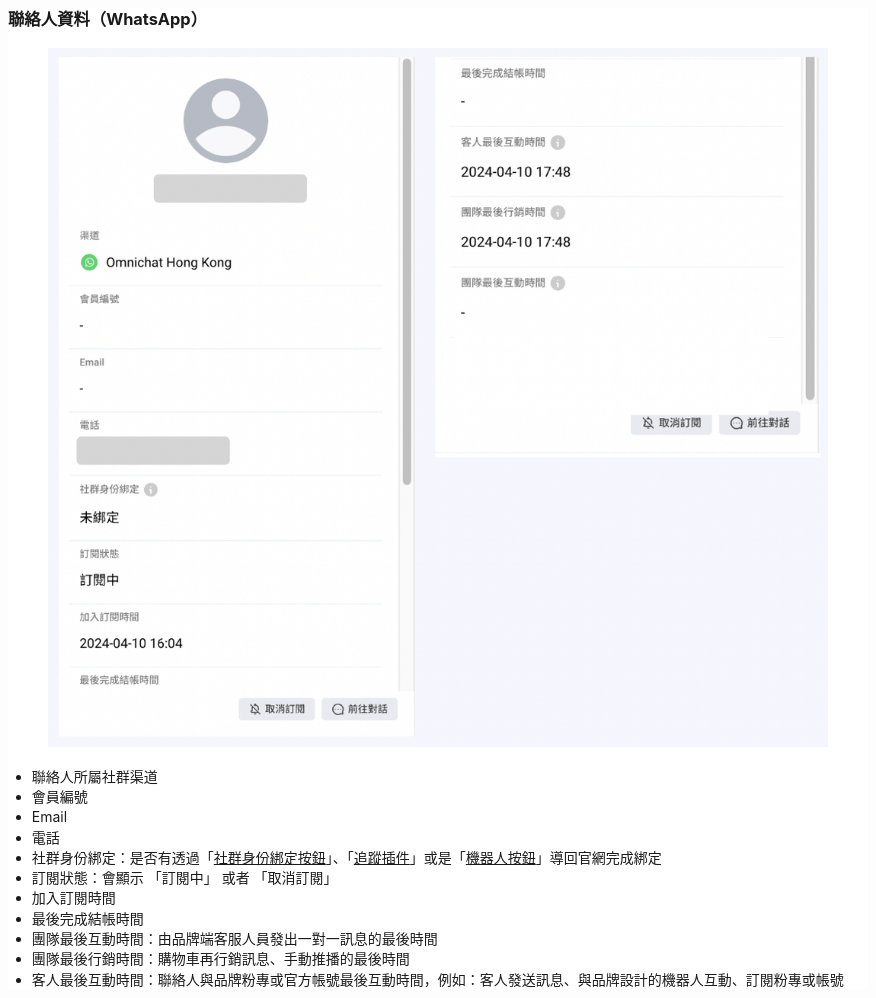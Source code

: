 ### 聯絡人資料（WhatsApp）

<figure><img src="../../.gitbook/assets/社群渠道聯絡人－基本資料（WhatsApp） (1).png" alt=""><figcaption></figcaption></figure>

* 聯絡人所屬社群渠道
* 會員編號
* Email
* 電話
* 社群身份綁定：是否有透過「[社群身份綁定按鈕](https://docs.omnichat.ai/features/social-subscriber-integration)」、「[追蹤插件](https://docs.omnichat.ai/features/gou-wu-che-zai-hang-xiao-jia-gou-gong-neng/she-ding-gou-wu-che-zhui-zong-an-niu#she-ding-zhui-zong-an-niu)」或是「[機器人按鈕](https://docs.omnichat.ai/features/marketing/chatbot-builder/ji-qi-ren-bang-ding-zhan-wai-bang-ding)」導回官網完成綁定
* 訂閱狀態：會顯示 「訂閱中」 或者 「取消訂閱」
* 加入訂閱時間
* 最後完成結帳時間
* 團隊最後互動時間：由品牌端客服人員發出一對一訊息的最後時間
* 團隊最後行銷時間：購物車再行銷訊息、手動推播的最後時間
* 客人最後互動時間：聯絡人與品牌粉專或官方帳號最後互動時間，例如：客人發送訊息、與品牌設計的機器人互動、訂閱粉專或帳號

+--

• [WHAT THE EXERCISE ASKS]: Across the records above, count each line that holds the word "WhatsApp" and give only the resulting number.

• [RESPONSE AREA]: 2